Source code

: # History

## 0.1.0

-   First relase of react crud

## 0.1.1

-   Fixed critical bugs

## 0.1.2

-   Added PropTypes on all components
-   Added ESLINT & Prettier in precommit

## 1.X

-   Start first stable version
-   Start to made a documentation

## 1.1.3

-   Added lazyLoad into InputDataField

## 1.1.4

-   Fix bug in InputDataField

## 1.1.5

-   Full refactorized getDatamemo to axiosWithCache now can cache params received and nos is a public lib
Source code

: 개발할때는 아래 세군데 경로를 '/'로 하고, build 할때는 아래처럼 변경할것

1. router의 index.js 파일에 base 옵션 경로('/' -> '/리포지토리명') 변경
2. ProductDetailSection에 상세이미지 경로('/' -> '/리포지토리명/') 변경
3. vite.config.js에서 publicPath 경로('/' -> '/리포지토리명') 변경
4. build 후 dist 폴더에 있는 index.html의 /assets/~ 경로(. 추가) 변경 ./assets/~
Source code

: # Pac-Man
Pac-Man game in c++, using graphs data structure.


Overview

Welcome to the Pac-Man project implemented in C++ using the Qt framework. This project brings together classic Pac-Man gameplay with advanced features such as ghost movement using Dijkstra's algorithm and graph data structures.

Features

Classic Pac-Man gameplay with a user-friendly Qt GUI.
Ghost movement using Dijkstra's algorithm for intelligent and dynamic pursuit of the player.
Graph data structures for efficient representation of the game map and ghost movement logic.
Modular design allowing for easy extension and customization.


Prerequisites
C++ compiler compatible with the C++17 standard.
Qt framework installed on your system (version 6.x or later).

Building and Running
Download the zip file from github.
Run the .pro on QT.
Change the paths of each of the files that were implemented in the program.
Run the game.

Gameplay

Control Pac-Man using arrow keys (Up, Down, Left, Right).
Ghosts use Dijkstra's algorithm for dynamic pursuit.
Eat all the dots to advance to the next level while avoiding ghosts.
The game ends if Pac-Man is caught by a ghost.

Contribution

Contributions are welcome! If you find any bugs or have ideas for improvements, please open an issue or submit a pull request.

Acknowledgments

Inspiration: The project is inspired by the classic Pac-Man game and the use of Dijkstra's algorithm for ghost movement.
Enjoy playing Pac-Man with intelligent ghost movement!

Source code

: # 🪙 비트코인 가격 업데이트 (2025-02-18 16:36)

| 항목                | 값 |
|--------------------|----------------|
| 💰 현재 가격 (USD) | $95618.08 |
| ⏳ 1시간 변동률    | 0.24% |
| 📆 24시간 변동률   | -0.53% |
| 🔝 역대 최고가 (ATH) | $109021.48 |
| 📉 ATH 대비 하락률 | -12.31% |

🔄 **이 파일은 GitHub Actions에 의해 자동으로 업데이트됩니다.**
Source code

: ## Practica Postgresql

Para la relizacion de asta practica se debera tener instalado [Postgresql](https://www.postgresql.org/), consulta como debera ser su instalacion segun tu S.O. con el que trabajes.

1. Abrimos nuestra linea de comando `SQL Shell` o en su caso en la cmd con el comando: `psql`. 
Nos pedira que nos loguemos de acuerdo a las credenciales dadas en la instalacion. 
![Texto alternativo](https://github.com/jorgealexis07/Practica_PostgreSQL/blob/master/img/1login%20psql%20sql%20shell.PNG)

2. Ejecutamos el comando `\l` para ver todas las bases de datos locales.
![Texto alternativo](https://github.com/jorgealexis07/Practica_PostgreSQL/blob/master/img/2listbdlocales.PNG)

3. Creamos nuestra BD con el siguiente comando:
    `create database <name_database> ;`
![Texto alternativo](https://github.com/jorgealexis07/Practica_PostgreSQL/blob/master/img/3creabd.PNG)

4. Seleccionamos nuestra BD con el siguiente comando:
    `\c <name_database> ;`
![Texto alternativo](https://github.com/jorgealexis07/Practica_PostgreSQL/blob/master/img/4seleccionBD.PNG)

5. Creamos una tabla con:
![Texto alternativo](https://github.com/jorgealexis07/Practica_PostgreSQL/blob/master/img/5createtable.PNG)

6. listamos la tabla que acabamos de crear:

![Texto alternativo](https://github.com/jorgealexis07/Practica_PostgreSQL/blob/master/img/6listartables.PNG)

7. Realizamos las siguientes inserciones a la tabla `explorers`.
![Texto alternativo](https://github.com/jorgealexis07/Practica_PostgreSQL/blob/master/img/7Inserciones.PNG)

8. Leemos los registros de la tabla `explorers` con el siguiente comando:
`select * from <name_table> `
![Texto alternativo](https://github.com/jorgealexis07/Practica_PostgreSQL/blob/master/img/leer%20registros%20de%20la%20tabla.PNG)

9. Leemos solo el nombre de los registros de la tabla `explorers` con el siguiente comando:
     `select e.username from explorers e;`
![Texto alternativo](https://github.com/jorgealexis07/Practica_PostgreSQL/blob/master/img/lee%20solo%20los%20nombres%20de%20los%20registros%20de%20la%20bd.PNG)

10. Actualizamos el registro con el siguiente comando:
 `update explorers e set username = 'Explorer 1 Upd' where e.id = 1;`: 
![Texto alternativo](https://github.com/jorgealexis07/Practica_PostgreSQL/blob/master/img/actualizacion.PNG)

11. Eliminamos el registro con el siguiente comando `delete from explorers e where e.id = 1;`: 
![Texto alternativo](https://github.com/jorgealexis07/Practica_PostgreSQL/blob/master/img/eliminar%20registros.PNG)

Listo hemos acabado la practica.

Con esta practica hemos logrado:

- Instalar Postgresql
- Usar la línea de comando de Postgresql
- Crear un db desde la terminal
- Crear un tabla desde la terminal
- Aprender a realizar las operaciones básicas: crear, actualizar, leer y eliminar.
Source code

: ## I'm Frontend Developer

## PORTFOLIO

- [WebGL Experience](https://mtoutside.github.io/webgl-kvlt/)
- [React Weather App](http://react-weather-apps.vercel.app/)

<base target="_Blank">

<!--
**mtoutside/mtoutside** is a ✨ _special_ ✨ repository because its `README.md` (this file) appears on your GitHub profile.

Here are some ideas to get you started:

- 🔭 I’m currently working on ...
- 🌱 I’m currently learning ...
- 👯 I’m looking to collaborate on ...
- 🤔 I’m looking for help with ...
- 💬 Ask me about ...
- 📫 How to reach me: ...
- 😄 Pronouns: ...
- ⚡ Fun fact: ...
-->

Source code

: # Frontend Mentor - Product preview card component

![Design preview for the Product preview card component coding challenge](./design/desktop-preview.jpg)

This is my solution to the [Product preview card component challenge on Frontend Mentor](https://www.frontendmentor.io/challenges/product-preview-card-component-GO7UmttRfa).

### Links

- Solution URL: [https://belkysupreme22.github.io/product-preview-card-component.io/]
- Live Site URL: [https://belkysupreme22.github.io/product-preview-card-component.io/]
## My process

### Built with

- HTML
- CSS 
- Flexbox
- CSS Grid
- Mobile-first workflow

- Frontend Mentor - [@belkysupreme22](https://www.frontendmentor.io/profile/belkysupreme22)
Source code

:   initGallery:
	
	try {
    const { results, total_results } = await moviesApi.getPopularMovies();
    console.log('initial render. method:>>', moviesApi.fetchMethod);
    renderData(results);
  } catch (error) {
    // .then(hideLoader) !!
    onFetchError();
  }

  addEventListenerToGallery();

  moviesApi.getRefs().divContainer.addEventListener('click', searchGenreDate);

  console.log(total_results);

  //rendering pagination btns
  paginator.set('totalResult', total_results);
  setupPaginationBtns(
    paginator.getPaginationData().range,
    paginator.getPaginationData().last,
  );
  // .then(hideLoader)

********

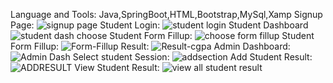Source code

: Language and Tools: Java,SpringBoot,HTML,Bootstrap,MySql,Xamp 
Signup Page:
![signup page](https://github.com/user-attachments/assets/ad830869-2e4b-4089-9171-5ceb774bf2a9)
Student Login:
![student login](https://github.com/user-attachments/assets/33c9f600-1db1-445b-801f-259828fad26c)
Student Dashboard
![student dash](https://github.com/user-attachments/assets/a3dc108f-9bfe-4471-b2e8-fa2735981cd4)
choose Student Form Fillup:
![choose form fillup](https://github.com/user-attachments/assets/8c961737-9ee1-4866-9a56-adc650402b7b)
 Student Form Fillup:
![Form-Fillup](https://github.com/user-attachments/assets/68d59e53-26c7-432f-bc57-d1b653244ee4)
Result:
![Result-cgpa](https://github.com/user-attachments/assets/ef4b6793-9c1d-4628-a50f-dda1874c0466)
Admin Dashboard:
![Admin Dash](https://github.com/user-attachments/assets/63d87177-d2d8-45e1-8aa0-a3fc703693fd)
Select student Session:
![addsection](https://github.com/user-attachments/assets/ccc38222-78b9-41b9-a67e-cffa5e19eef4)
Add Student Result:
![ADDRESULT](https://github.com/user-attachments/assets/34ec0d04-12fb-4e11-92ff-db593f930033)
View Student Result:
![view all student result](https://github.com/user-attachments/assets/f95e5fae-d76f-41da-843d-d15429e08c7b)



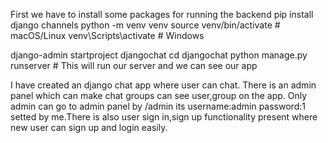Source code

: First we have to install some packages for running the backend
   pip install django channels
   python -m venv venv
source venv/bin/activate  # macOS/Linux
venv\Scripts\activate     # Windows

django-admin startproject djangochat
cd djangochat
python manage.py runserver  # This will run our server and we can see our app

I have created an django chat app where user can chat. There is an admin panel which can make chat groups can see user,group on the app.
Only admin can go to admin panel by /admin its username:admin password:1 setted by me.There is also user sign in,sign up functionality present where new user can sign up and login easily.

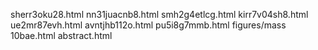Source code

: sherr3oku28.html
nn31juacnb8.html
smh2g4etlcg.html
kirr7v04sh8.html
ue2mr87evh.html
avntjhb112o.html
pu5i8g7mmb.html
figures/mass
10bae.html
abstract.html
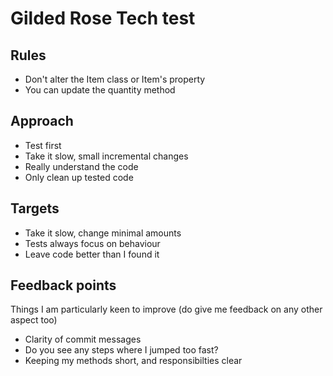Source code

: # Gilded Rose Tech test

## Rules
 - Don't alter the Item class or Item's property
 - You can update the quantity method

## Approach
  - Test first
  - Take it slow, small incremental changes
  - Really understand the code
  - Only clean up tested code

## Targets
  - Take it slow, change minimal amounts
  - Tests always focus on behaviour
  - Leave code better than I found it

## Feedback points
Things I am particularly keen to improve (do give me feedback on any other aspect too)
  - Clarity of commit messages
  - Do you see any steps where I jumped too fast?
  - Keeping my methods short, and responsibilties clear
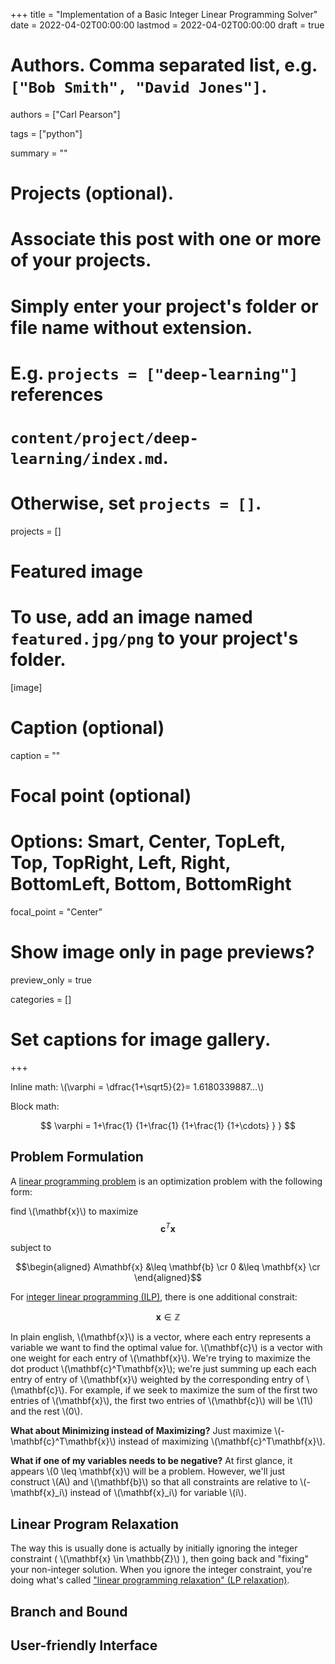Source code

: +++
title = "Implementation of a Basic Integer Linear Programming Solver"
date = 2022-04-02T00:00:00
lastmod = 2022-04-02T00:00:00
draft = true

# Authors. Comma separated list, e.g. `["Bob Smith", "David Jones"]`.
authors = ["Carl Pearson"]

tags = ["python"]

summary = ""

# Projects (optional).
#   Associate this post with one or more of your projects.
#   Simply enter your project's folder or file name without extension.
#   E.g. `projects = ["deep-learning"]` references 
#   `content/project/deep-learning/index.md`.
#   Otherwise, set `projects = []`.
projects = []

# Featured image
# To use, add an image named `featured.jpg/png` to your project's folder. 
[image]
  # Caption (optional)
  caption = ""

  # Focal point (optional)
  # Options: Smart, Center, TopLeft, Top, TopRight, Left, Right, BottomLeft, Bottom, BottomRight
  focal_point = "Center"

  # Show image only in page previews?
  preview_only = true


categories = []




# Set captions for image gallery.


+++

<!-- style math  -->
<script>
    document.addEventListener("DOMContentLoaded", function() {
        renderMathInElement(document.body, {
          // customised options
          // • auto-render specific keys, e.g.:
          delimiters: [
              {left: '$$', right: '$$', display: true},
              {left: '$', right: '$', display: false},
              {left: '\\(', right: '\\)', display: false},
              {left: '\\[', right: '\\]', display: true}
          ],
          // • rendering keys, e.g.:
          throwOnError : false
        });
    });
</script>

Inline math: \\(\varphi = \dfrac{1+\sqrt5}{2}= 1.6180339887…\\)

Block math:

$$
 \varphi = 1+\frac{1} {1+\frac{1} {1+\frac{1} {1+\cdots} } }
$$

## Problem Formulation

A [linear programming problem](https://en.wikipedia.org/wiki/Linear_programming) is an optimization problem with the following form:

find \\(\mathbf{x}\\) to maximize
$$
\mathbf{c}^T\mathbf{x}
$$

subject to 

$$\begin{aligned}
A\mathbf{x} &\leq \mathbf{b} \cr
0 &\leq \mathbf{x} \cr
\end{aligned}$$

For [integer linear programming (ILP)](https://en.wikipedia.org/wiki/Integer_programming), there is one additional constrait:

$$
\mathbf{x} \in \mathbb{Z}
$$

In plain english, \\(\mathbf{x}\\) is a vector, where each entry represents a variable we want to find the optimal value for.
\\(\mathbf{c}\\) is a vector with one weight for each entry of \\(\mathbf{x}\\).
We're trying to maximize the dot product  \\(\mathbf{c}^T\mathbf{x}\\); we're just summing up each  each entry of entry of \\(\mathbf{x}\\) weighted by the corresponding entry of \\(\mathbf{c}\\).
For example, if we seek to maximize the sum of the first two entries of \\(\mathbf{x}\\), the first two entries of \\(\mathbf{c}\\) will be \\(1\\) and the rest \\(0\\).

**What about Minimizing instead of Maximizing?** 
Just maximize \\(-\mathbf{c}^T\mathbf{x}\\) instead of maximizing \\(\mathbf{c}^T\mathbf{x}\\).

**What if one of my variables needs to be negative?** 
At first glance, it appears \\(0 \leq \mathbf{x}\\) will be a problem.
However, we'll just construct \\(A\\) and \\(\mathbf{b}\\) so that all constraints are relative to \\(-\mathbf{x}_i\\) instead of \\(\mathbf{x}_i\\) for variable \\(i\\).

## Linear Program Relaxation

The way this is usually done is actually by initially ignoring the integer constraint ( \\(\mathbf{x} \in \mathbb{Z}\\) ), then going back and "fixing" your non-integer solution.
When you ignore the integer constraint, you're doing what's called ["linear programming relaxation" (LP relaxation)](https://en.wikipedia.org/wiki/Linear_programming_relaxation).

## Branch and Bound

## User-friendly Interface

********

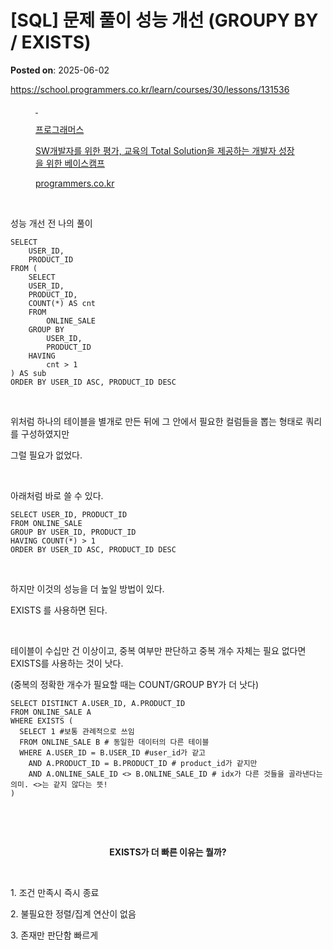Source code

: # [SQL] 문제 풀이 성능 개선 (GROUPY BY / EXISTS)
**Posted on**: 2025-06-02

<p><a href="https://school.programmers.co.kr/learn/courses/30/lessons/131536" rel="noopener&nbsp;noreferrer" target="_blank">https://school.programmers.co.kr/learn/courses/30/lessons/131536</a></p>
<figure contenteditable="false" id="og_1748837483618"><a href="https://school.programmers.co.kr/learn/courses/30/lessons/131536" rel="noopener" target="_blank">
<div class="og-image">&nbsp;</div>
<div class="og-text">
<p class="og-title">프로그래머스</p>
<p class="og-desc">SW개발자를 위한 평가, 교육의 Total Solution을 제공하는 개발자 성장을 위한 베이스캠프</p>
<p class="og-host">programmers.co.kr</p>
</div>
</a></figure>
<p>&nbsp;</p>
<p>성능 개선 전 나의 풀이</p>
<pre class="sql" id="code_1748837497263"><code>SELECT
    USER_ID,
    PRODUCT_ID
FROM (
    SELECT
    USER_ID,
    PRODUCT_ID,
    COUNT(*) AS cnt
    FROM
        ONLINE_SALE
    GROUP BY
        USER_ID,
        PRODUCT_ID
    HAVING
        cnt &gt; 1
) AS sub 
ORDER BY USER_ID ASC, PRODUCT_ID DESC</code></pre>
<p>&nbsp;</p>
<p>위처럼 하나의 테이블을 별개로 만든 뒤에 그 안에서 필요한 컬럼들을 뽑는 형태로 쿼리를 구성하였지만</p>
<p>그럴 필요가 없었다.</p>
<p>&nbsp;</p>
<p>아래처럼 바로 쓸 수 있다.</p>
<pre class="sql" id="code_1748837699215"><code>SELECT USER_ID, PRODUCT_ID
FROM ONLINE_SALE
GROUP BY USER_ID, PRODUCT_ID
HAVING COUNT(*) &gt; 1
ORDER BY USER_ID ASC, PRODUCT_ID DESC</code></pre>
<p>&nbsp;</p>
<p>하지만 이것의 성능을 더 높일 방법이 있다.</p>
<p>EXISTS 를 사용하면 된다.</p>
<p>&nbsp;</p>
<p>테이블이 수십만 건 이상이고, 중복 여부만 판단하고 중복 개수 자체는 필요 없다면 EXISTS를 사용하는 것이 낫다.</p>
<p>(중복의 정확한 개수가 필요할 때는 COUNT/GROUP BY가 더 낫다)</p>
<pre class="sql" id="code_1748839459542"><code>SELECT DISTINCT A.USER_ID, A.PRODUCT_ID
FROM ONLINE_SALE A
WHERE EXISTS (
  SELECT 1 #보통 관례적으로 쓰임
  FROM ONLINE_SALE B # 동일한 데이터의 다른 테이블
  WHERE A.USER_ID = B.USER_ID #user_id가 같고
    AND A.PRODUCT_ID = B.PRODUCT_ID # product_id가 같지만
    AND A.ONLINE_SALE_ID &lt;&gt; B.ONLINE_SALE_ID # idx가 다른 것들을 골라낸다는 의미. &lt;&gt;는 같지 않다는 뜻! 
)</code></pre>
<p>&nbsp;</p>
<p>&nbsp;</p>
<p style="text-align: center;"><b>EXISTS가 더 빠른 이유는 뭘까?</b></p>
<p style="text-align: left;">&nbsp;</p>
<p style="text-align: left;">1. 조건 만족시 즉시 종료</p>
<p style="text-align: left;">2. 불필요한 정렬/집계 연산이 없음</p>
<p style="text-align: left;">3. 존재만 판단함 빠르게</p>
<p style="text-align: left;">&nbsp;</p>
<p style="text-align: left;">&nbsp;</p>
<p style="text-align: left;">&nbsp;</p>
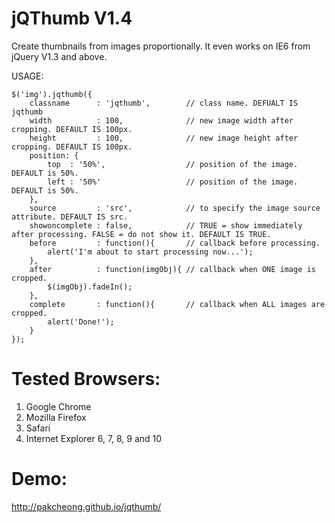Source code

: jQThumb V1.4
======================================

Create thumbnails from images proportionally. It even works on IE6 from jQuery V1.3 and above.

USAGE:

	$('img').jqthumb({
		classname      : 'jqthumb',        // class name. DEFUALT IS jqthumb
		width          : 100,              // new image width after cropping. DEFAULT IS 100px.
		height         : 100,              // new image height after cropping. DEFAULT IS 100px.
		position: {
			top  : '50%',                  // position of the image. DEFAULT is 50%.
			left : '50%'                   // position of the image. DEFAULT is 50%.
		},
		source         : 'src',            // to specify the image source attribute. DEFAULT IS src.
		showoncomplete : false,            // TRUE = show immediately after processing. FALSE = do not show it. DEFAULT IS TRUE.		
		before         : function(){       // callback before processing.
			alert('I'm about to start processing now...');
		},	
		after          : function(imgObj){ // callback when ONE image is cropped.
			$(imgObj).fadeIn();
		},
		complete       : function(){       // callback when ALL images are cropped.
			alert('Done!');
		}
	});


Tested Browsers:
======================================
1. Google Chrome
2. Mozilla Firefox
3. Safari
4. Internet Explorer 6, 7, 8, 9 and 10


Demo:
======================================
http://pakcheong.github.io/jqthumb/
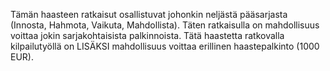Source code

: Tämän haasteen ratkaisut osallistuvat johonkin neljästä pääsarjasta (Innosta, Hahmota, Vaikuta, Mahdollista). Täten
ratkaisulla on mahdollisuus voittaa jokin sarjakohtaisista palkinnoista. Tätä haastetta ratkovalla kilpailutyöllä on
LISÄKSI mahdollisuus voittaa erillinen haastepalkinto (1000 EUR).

********

▸ WHAT YOU SHOULD DO
For every line of the records that has the word "frontendmentor" in it, make a copy.

▸ RESPONSE AREA
This is my solution to the [Product preview card component challenge on Frontend Mentor](https://www.frontendmentor.io/challenges/product-preview-card-component-GO7UmttRfa).
- Frontend Mentor - [@belkysupreme22](https://www.frontendmentor.io/profile/belkysupreme22)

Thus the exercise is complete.